Since the early 80s, manga fans of both sexes have been producing their own versions of their favourite manga and distributing them through the huge ‘comic markets’ (komiketto) held regularly all over Japan. The year 2006 saw the sixty-ninth such meeting, the events regularly attracting over 300,000 visitors.[5] At komiketto, fans and artists, both professional and amateur, meet together, establish ‘circles’ (sākuru) dedicated to specific manga or genres and sell or swap their work. Many fans appear dressed as their favourite manga characters (in Japanese referred to as kosupure or ‘costume play’) and their pictures and profiles are featured on the komiketto homepage.
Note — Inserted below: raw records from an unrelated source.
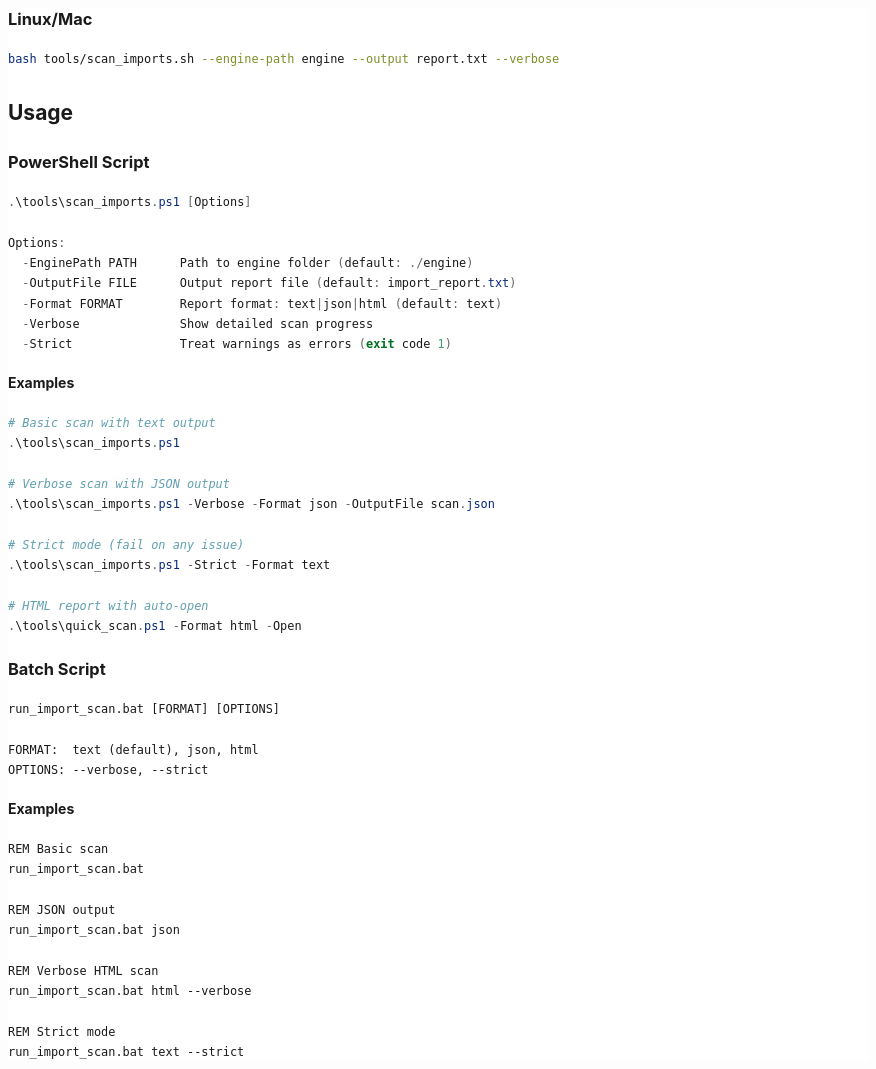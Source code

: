 ### Linux/Mac
```bash
bash tools/scan_imports.sh --engine-path engine --output report.txt --verbose
```

## Usage

### PowerShell Script
```powershell
.\tools\scan_imports.ps1 [Options]

Options:
  -EnginePath PATH      Path to engine folder (default: ./engine)
  -OutputFile FILE      Output report file (default: import_report.txt)
  -Format FORMAT        Report format: text|json|html (default: text)
  -Verbose              Show detailed scan progress
  -Strict               Treat warnings as errors (exit code 1)
```

#### Examples
```powershell
# Basic scan with text output
.\tools\scan_imports.ps1

# Verbose scan with JSON output
.\tools\scan_imports.ps1 -Verbose -Format json -OutputFile scan.json

# Strict mode (fail on any issue)
.\tools\scan_imports.ps1 -Strict -Format text

# HTML report with auto-open
.\tools\quick_scan.ps1 -Format html -Open
```

### Batch Script
```batch
run_import_scan.bat [FORMAT] [OPTIONS]

FORMAT:  text (default), json, html
OPTIONS: --verbose, --strict
```

#### Examples
```batch
REM Basic scan
run_import_scan.bat

REM JSON output
run_import_scan.bat json

REM Verbose HTML scan
run_import_scan.bat html --verbose

REM Strict mode
run_import_scan.bat text --strict
```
These massive gatherings of manga fans are Japan’s equivalent to the fantasy and science fiction conventions held in the US and Europe and are major commercial ventures.[6]

Although the vast majority of manga in Japan are written by and for men and boys, most of the fans attending these gatherings are female: at their peak in the 1990s only about 35% of attendees were male (Kinsella 1998: 300). One reason why the gatherings proved so popular with women was that they were taking manga intended for male consumption and rewriting them to embody their own desires and interests. Frequently this involved introducing a homosexual subplot between the main male characters which did not exist in the original versions. One of the first mainstream comics to be ‘slashed’ in this way was Captain Tsubasa, about a school football team.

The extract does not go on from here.